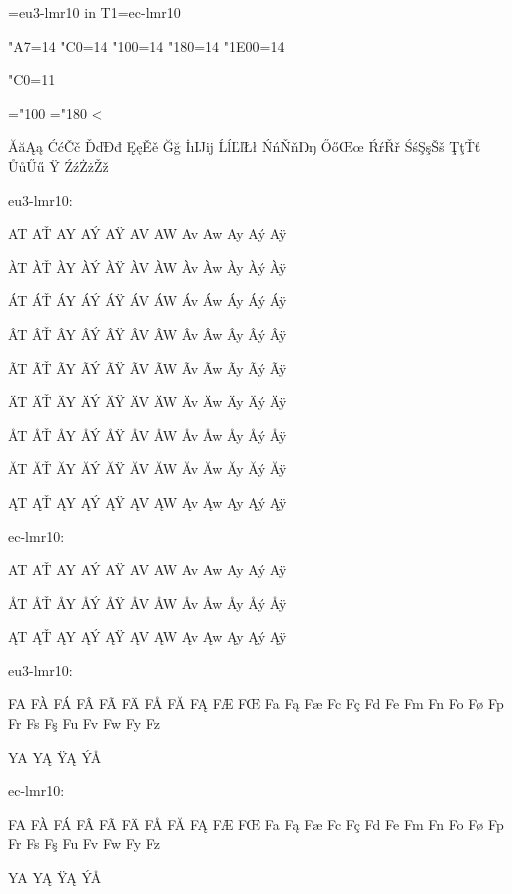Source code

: 
%
\parindent=0pt

\font\eulmr=eu3-lmr10
\font in T1\eclmr=ec-lmr10
\eulmr

\kcatcode"A7=14
\kcatcode"C0=14
\kcatcode"100=14
\kcatcode"180=14
\kcatcode"1E00=14

\catcode"C0=11

\newcount\ChrA\newcount\ChrB
\def\SetCatCode#1{%
 \loop\ifnum\ChrA<\ChrB
  \catcode\ChrA=#1
  \sfcode{}
  \advance{}\relax \repeat
}

\ChrA="100 \ChrB="180
\SetCatCode{11}

ĂăĄą ĆćČč ĎďĐđ ĘęĚě Ğğ İıĲĳ ĹĺĽľŁł ŃńŇňŊŋ
ŐőŒœ ŔŕŘř ŚśŞşŠš ŢţŤť ŮůŰű Ÿ ŹźŻżŽž

eu3-lmr10:

AT AŤ AY AÝ AŸ AV AW Av Aw Ay Aý Aÿ

ÀT ÀŤ ÀY ÀÝ ÀŸ ÀV ÀW Àv Àw Ày Àý Àÿ

ÁT ÁŤ ÁY ÁÝ ÁŸ ÁV ÁW Áv Áw Áy Áý Áÿ

ÂT ÂŤ ÂY ÂÝ ÂŸ ÂV ÂW Âv Âw Ây Âý Âÿ

ÃT ÃŤ ÃY ÃÝ ÃŸ ÃV ÃW Ãv Ãw Ãy Ãý Ãÿ

ÄT ÄŤ ÄY ÄÝ ÄŸ ÄV ÄW Äv Äw Äy Äý Äÿ

ÅT ÅŤ ÅY ÅÝ ÅŸ ÅV ÅW Åv Åw Åy Åý Åÿ

ĂT ĂŤ ĂY ĂÝ ĂŸ ĂV ĂW Ăv Ăw Ăy Ăý Ăÿ

ĄT ĄŤ ĄY ĄÝ ĄŸ ĄV ĄW Ąv Ąw Ąy Ąý Ąÿ

{
\eclmr

ec-lmr10:

AT AŤ AY AÝ AŸ AV AW Av Aw Ay Aý Aÿ

ÅT ÅŤ ÅY ÅÝ ÅŸ ÅV ÅW Åv Åw Åy Åý Åÿ

ĄT ĄŤ ĄY ĄÝ ĄŸ ĄV ĄW Ąv Ąw Ąy Ąý Ąÿ
}

eu3-lmr10:

FA FÀ FÁ FÂ FÃ FÄ FÅ FĂ FĄ FÆ FŒ Fa Fą Fæ Fc Fç Fd Fe Fm Fn Fo Fø Fp Fr Fs Fş Fu Fv Fw Fy Fz

\hbox{YA}
\hbox{YĄ}
\hbox{ŸĄ}
\hbox{ÝÅ}

{
\eclmr

ec-lmr10:

FA FÀ FÁ FÂ FÃ FÄ FÅ FĂ FĄ FÆ FŒ Fa Fą Fæ Fc Fç Fd Fe Fm Fn Fo Fø Fp Fr Fs Fş Fu Fv Fw Fy Fz

\hbox{YA}
\hbox{YĄ}
\hbox{ŸĄ}
\hbox{ÝÅ}
}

▶ _ASSIGNMENT_: No pictures belong in the copy. Repeat the listing above exactly.

▶ _TASK OUTPUT_:
Source code

: 
%
\parindent=0pt

\font\eulmr=eu3-lmr10
\font in T1\eclmr=ec-lmr10
\eulmr

\kcatcode"A7=14
\kcatcode"C0=14
\kcatcode"100=14
\kcatcode"180=14
\kcatcode"1E00=14

\catcode"C0=11

\newcount\ChrA\newcount\ChrB
\def\SetCatCode#1{%
 \loop\ifnum\ChrA<\ChrB
  \catcode\ChrA=#1
  \sfcode{}
  \advance{}\relax \repeat
}

\ChrA="100 \ChrB="180
\SetCatCode{11}

ĂăĄą ĆćČč ĎďĐđ ĘęĚě Ğğ İıĲĳ ĹĺĽľŁł ŃńŇňŊŋ
ŐőŒœ ŔŕŘř ŚśŞşŠš ŢţŤť ŮůŰű Ÿ ŹźŻżŽž

eu3-lmr10:

AT AŤ AY AÝ AŸ AV AW Av Aw Ay Aý Aÿ

ÀT ÀŤ ÀY ÀÝ ÀŸ ÀV ÀW Àv Àw Ày Àý Àÿ

ÁT ÁŤ ÁY ÁÝ ÁŸ ÁV ÁW Áv Áw Áy Áý Áÿ

ÂT ÂŤ ÂY ÂÝ ÂŸ ÂV ÂW Âv Âw Ây Âý Âÿ

ÃT ÃŤ ÃY ÃÝ ÃŸ ÃV ÃW Ãv Ãw Ãy Ãý Ãÿ

ÄT ÄŤ ÄY ÄÝ ÄŸ ÄV ÄW Äv Äw Äy Äý Äÿ

ÅT ÅŤ ÅY ÅÝ ÅŸ ÅV ÅW Åv Åw Åy Åý Åÿ

ĂT ĂŤ ĂY ĂÝ ĂŸ ĂV ĂW Ăv Ăw Ăy Ăý Ăÿ

ĄT ĄŤ ĄY ĄÝ ĄŸ ĄV ĄW Ąv Ąw Ąy Ąý Ąÿ

{
\eclmr

ec-lmr10:

AT AŤ AY AÝ AŸ AV AW Av Aw Ay Aý Aÿ

ÅT ÅŤ ÅY ÅÝ ÅŸ ÅV ÅW Åv Åw Åy Åý Åÿ

ĄT ĄŤ ĄY ĄÝ ĄŸ ĄV ĄW Ąv Ąw Ąy Ąý Ąÿ
}

eu3-lmr10:

FA FÀ FÁ FÂ FÃ FÄ FÅ FĂ FĄ FÆ FŒ Fa Fą Fæ Fc Fç Fd Fe Fm Fn Fo Fø Fp Fr Fs Fş Fu Fv Fw Fy Fz

\hbox{YA}
\hbox{YĄ}
\hbox{ŸĄ}
\hbox{ÝÅ}

{
\eclmr

ec-lmr10:

FA FÀ FÁ FÂ FÃ FÄ FÅ FĂ FĄ FÆ FŒ Fa Fą Fæ Fc Fç Fd Fe Fm Fn Fo Fø Fp Fr Fs Fş Fu Fv Fw Fy Fz

\hbox{YA}
\hbox{YĄ}
\hbox{ŸĄ}
\hbox{ÝÅ}
}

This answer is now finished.